While their ordeal will truly never be over, we hope the families of Scott Garlick and Raymond Williams, as well as everyone else affected by the horrible events of April 6, 2009, will find some closure with the conviction of Nicholas A. Horner.
It's been a long, difficult ordeal - just shy of three years - for Horner to get his day in court, and while formal sentencing remains, what it will be is no mystery.
Horner, 31, will spend the rest of his life in prison for killing the 19-year-old Garlick, a Hollidaysburg Area High School student, and the 64-year-old Williams, who had recently retired, during a robbery of the 58th Street Subway and subsequent getaway. Another Subway employee, Michele Petty, was shot during the robbery.

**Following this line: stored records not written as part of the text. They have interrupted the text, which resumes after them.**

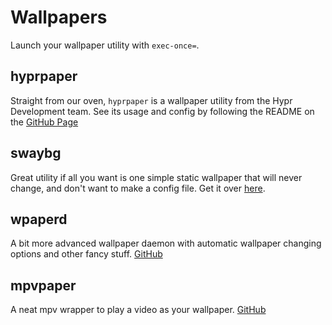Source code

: # Wallpapers

Launch your wallpaper utility with `exec-once=`.

## hyprpaper
Straight from our oven, `hyprpaper` is a wallpaper utility from the Hypr Development team. See its usage and config by following the README on the [GitHub Page](https://github.com/hyprwm/hyprpaper)

## swaybg
Great utility if all you want is one simple static wallpaper that will never change, and don't want to make a config file. Get it over [here](https://github.com/swaywm/swaybg).

## wpaperd
A bit more advanced wallpaper daemon with automatic wallpaper changing options and other fancy stuff. [GitHub](https://github.com/danyspin97/wpaperd)

## mpvpaper
A neat mpv wrapper to play a video as your wallpaper. [GitHub](https://github.com/GhostNaN/mpvpaper)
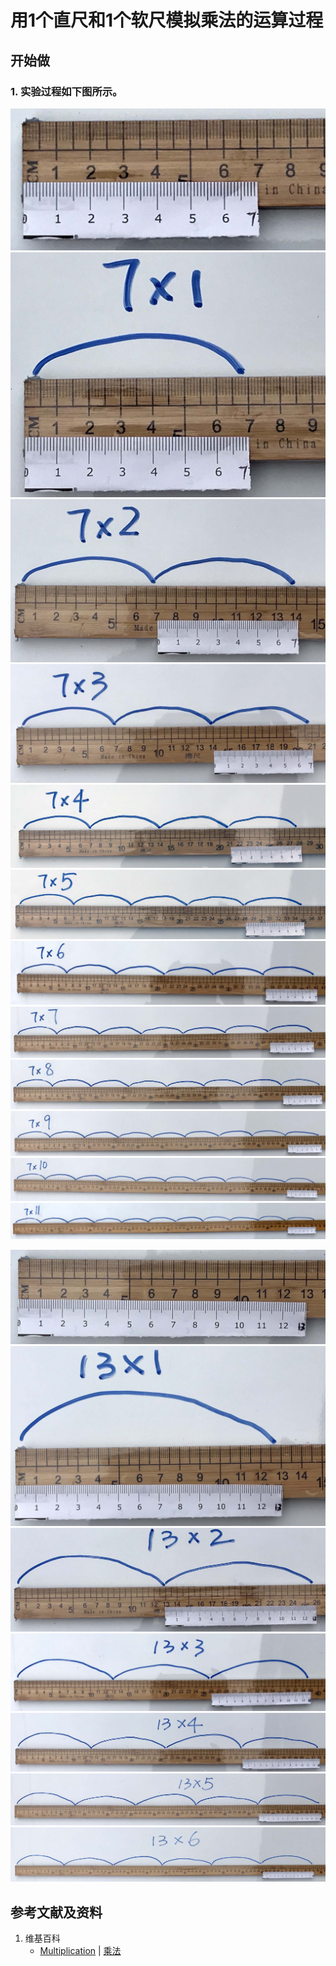 # 用1个直尺和1个软尺模拟乘法的运算过程

## 开始做

### 1. 实验过程如下图所示。

![](/images/数轴(一维坐标系)/用1个直尺和1个软尺模拟乘法的运算过程/1a1.jpg)
![](/images/数轴(一维坐标系)/用1个直尺和1个软尺模拟乘法的运算过程/1a2.jpg)
![](/images/数轴(一维坐标系)/用1个直尺和1个软尺模拟乘法的运算过程/1a3.jpg)
![](/images/数轴(一维坐标系)/用1个直尺和1个软尺模拟乘法的运算过程/1a4.jpg)
![](/images/数轴(一维坐标系)/用1个直尺和1个软尺模拟乘法的运算过程/1a5.jpg)
![](/images/数轴(一维坐标系)/用1个直尺和1个软尺模拟乘法的运算过程/1a6.jpg)
![](/images/数轴(一维坐标系)/用1个直尺和1个软尺模拟乘法的运算过程/1a7.jpg)
![](/images/数轴(一维坐标系)/用1个直尺和1个软尺模拟乘法的运算过程/1a8.jpg)
![](/images/数轴(一维坐标系)/用1个直尺和1个软尺模拟乘法的运算过程/1a9.jpg)
![](/images/数轴(一维坐标系)/用1个直尺和1个软尺模拟乘法的运算过程/1a10.jpg)
![](/images/数轴(一维坐标系)/用1个直尺和1个软尺模拟乘法的运算过程/1a11.jpg)
![](/images/数轴(一维坐标系)/用1个直尺和1个软尺模拟乘法的运算过程/1a12.jpg)

![](/images/数轴(一维坐标系)/用1个直尺和1个软尺模拟乘法的运算过程/2a1.jpg)
![](/images/数轴(一维坐标系)/用1个直尺和1个软尺模拟乘法的运算过程/2a2.jpg)
![](/images/数轴(一维坐标系)/用1个直尺和1个软尺模拟乘法的运算过程/2a3.jpg)
![](/images/数轴(一维坐标系)/用1个直尺和1个软尺模拟乘法的运算过程/2a4.jpg)
![](/images/数轴(一维坐标系)/用1个直尺和1个软尺模拟乘法的运算过程/2a5.jpg)
![](/images/数轴(一维坐标系)/用1个直尺和1个软尺模拟乘法的运算过程/2a6.jpg)
![](/images/数轴(一维坐标系)/用1个直尺和1个软尺模拟乘法的运算过程/2a7.jpg)

## 参考文献及资料

1. 维基百科
	- [Multiplication](https://en.wikipedia.org/wiki/Multiplication) | [乘法](https://zh.wikipedia.org/wiki/乘法)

While their lives were most directly affected by Horner's actions, many others also were scarred by the events of that day and have had their lives changed forever. They, too, must continue the healing.
A jury unanimously convicted Horner on two counts of first-degree murder as well as aggravated assault, three counts of robbery and two counts of making terroristic threats but was divided when it came to the prosecution's request for the death penalty.
That means the sentence will be life in prison, a punishment fitting of such a heinous act.
While admitting his actions, Horner's defense attorneys tried to deflect some of the blame onto post-traumatic stress disorder from his time with the Army in Iraq. It didn't change the jurors' minds in the guilt phase, but it probably saved Horner from facing the death penalty.
We can see no justification for Horner's actions that day. It's ironic that he received a degree of mercy from the jury, when he showed no similar mercy to his victims - innocent bystanders - that fateful day. Their families continue to cope with the grief, the pain of their losses. We continue to offer our sympathies.
And while convictions are in the books, this case won't completely disappear from the news. Undoubtedly there will be appeals that will dredge up this painful event again for the victims and their families. We hope they continue to show the resolve that got them through this trial in the years ahead.
Even if Horner had received the death penalty, there is no way to wipe away the pain and hurt of April 6, 2009.
We only hope all of those affected will rest a little easier. The holes in their hearts can never be repaired.
They can only take comfort that 12 men and women have acted to ensure that the criminal responsible will pay by spending his life behind bars.